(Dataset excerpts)
----
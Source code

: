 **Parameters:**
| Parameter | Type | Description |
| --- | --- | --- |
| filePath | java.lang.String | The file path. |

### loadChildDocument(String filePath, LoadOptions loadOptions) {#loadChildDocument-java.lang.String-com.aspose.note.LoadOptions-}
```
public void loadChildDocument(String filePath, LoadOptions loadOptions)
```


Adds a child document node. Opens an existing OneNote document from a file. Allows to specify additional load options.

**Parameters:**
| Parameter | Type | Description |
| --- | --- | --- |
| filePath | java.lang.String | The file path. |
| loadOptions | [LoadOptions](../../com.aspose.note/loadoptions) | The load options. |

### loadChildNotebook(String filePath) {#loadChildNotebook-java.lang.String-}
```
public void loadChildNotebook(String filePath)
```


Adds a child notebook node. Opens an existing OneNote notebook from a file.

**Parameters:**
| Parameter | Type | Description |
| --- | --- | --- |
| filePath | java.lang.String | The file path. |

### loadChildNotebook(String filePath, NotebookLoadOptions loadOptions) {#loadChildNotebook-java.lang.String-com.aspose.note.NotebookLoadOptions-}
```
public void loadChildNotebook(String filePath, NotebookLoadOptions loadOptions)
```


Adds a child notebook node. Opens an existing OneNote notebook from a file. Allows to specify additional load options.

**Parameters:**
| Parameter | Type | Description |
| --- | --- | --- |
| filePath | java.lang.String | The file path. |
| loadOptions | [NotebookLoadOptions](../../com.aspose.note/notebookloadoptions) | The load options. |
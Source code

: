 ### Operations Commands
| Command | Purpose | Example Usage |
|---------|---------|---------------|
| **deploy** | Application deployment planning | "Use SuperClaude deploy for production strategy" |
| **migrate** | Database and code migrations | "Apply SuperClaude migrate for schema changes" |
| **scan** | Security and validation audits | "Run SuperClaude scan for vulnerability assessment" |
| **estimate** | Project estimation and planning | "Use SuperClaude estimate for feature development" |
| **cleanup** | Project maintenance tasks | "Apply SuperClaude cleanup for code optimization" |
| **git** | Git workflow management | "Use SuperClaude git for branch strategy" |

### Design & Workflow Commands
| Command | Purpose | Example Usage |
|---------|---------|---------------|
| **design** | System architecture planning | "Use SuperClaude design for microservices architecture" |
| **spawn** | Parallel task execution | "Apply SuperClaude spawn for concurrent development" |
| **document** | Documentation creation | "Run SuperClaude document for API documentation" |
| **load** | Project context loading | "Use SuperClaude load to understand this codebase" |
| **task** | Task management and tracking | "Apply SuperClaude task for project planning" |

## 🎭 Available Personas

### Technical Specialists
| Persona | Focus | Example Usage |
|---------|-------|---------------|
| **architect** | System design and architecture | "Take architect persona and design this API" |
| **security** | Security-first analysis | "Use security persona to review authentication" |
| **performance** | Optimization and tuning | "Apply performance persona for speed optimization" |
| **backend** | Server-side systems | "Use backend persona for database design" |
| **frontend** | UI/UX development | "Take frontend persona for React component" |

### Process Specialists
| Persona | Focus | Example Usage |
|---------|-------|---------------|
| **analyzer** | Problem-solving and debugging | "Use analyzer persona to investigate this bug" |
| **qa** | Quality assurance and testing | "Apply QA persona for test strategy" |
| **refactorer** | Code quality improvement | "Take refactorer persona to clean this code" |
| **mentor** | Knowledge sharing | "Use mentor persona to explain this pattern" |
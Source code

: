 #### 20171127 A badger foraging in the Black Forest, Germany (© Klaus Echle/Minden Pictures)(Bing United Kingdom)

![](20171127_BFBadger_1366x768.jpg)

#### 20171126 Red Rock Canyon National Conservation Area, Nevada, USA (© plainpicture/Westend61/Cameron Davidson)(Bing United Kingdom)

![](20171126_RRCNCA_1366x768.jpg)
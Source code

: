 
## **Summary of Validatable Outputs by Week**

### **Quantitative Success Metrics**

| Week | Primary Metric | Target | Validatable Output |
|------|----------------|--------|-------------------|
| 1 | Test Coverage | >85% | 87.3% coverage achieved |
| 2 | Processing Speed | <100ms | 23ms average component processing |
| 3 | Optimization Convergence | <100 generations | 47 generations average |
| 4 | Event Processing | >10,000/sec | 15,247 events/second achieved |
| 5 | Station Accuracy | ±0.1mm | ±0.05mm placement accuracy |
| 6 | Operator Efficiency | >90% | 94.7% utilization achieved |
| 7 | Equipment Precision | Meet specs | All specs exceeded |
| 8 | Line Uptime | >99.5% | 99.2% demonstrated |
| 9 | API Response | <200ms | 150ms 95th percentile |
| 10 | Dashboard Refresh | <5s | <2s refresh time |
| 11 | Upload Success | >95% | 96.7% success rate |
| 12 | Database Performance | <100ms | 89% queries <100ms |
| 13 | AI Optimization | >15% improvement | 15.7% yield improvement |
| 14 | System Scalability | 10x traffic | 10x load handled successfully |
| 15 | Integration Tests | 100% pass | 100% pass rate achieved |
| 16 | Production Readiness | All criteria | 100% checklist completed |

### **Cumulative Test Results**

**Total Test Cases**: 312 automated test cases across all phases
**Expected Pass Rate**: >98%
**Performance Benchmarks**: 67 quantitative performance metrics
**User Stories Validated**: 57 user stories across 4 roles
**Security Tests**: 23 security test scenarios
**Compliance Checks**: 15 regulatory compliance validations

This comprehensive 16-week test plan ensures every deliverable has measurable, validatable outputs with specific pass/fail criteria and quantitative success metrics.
----
### TASK ITEM
Scan the data for the string "average" and copy each line in which it occurs.

### RESULT BELOW
| 2 | Processing Speed | <100ms | 23ms average component processing |
| 3 | Optimization Convergence | <100 generations | 47 generations average |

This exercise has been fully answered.